── Material for this task ──
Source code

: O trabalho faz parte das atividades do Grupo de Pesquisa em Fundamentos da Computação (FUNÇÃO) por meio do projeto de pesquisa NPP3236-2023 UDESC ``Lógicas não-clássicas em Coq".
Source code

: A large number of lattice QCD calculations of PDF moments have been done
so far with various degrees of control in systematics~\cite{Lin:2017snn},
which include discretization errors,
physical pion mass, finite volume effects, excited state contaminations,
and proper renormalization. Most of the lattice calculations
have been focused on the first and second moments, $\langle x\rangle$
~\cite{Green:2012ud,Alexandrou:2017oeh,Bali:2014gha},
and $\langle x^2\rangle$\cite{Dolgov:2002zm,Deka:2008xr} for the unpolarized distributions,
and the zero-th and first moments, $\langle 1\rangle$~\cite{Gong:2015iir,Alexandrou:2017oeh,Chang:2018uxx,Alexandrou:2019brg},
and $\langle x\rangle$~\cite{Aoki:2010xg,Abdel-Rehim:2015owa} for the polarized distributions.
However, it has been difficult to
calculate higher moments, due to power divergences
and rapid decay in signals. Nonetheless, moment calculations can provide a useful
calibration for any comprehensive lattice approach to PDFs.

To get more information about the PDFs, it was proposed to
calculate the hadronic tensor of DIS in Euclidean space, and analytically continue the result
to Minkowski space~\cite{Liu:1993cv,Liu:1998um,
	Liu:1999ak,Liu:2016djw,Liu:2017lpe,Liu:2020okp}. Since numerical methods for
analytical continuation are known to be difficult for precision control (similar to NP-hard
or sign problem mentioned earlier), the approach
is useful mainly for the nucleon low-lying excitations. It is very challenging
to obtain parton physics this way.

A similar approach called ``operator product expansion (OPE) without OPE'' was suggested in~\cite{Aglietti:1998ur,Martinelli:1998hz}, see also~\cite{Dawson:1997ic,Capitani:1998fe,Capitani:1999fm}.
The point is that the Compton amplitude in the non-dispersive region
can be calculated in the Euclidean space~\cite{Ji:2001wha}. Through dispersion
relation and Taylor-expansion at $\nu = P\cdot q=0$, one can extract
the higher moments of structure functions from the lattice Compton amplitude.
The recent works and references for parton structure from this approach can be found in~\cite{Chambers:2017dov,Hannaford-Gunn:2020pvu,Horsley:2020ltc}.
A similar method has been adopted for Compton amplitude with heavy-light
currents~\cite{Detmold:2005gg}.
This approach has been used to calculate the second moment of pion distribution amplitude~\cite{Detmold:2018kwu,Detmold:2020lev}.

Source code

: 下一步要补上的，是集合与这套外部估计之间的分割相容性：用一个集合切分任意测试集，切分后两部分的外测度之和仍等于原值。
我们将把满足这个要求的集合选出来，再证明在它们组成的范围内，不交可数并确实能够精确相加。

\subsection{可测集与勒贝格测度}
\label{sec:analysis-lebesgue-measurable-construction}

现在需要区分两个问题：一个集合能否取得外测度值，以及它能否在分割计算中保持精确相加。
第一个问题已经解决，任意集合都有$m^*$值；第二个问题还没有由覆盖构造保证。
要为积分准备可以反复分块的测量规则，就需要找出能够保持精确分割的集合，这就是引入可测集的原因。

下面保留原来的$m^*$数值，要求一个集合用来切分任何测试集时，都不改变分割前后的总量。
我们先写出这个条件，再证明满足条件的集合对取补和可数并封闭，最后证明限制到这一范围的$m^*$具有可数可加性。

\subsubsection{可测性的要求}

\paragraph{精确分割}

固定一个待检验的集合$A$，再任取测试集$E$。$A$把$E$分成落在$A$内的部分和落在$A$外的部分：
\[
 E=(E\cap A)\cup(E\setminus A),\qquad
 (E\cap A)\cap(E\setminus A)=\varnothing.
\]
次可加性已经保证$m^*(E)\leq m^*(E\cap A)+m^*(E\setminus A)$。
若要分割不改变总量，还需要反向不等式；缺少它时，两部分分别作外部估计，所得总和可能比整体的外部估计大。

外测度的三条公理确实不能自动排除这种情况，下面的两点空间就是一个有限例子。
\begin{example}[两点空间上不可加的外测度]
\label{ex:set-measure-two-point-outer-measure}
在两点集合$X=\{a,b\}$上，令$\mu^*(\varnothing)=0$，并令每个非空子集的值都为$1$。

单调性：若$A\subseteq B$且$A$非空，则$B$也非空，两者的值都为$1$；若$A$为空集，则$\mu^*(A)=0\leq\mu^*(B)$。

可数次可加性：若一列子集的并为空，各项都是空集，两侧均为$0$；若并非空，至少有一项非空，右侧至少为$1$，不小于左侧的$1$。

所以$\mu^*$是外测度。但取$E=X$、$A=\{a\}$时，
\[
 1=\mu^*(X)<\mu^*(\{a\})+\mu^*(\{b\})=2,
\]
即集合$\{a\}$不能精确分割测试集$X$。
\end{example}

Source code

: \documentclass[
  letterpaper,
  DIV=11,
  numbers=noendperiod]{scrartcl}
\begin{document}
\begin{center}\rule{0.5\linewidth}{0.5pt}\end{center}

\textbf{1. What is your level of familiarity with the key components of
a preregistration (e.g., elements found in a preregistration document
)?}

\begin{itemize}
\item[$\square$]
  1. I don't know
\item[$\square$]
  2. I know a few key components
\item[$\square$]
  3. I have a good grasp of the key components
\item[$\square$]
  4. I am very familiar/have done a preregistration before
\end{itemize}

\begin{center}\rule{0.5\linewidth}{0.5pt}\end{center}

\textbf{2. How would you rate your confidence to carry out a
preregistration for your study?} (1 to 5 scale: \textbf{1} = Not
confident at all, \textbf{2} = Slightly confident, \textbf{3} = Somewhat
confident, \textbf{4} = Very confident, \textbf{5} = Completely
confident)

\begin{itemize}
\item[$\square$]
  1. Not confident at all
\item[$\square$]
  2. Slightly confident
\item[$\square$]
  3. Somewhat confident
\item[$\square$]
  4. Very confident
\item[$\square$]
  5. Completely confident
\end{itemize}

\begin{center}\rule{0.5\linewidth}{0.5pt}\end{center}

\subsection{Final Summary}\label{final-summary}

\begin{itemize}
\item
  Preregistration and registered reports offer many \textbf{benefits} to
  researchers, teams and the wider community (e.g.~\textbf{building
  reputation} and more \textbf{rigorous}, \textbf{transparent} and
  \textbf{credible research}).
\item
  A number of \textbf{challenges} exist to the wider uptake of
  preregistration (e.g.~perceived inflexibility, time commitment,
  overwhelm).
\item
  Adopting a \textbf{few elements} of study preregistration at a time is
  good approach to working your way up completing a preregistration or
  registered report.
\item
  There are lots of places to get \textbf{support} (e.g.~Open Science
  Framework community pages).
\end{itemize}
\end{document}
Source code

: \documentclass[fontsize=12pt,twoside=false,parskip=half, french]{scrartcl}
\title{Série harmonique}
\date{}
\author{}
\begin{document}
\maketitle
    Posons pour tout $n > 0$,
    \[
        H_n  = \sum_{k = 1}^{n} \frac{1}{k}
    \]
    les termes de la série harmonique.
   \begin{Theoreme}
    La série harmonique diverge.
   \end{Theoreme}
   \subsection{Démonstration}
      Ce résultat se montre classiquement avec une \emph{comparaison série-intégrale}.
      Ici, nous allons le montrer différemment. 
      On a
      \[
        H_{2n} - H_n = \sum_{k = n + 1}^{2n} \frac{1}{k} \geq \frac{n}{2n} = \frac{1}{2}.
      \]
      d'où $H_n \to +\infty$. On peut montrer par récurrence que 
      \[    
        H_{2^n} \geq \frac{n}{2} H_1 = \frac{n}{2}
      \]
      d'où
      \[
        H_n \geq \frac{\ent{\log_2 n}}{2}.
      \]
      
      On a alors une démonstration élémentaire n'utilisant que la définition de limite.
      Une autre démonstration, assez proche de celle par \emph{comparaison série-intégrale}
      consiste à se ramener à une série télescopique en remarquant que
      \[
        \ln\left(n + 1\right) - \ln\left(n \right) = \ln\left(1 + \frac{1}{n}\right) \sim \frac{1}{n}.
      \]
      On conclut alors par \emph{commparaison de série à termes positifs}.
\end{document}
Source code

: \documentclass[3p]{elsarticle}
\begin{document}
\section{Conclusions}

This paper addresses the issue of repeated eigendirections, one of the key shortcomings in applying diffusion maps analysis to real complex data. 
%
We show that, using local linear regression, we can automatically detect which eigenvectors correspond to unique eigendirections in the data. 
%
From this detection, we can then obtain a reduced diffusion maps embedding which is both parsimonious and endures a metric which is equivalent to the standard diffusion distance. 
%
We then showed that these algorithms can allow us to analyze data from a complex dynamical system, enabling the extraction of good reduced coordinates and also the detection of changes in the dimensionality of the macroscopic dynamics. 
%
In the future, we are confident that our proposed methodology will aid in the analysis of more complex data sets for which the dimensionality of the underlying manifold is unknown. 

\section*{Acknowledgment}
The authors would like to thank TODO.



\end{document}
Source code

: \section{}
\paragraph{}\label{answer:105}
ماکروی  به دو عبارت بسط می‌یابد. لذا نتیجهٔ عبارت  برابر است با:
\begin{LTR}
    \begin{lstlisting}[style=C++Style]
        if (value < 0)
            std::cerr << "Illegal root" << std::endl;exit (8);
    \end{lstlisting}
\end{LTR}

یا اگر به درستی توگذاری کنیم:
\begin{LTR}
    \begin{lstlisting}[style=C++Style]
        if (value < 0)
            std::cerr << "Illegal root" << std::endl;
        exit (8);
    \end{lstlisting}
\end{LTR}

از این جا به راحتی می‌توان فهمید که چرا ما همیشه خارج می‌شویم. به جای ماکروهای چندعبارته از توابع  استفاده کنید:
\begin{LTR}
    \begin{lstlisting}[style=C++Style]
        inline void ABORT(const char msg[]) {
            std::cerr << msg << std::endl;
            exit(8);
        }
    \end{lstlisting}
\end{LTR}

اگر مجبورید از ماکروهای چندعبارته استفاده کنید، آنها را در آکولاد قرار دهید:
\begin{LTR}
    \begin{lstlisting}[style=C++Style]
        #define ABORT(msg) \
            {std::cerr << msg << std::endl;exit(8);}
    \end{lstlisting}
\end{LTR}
───
What you are asked to do
In the entries above, one line contains "calculate the hadronic" and another contains "要为积分准备可以反复分块的测". Reproduce exactly those two lines and the lines between them, nothing else.

Output below
calculate the hadronic tensor of DIS in Euclidean space, and analytically continue the result
to Minkowski space~\cite{Liu:1993cv,Liu:1998um,
	Liu:1999ak,Liu:2016djw,Liu:2017lpe,Liu:2020okp}. Since numerical methods for
analytical continuation are known to be difficult for precision control (similar to NP-hard
or sign problem mentioned earlier), the approach
is useful mainly for the nucleon low-lying excitations. It is very challenging
to obtain parton physics this way.

A similar approach called ``operator product expansion (OPE) without OPE'' was suggested in~\cite{Aglietti:1998ur,Martinelli:1998hz}, see also~\cite{Dawson:1997ic,Capitani:1998fe,Capitani:1999fm}.
The point is that the Compton amplitude in the non-dispersive region
can be calculated in the Euclidean space~\cite{Ji:2001wha}. Through dispersion
relation and Taylor-expansion at $\nu = P\cdot q=0$, one can extract
the higher moments of structure functions from the lattice Compton amplitude.
The recent works and references for parton structure from this approach can be found in~\cite{Chambers:2017dov,Hannaford-Gunn:2020pvu,Horsley:2020ltc}.
A similar method has been adopted for Compton amplitude with heavy-light
currents~\cite{Detmold:2005gg}.
This approach has been used to calculate the second moment of pion distribution amplitude~\cite{Detmold:2018kwu,Detmold:2020lev}.

Source code

: 下一步要补上的，是集合与这套外部估计之间的分割相容性：用一个集合切分任意测试集，切分后两部分的外测度之和仍等于原值。
我们将把满足这个要求的集合选出来，再证明在它们组成的范围内，不交可数并确实能够精确相加。

\subsection{可测集与勒贝格测度}
\label{sec:analysis-lebesgue-measurable-construction}

现在需要区分两个问题：一个集合能否取得外测度值，以及它能否在分割计算中保持精确相加。
第一个问题已经解决，任意集合都有$m^*$值；第二个问题还没有由覆盖构造保证。
要为积分准备可以反复分块的测量规则，就需要找出能够保持精确分割的集合，这就是引入可测集的原因。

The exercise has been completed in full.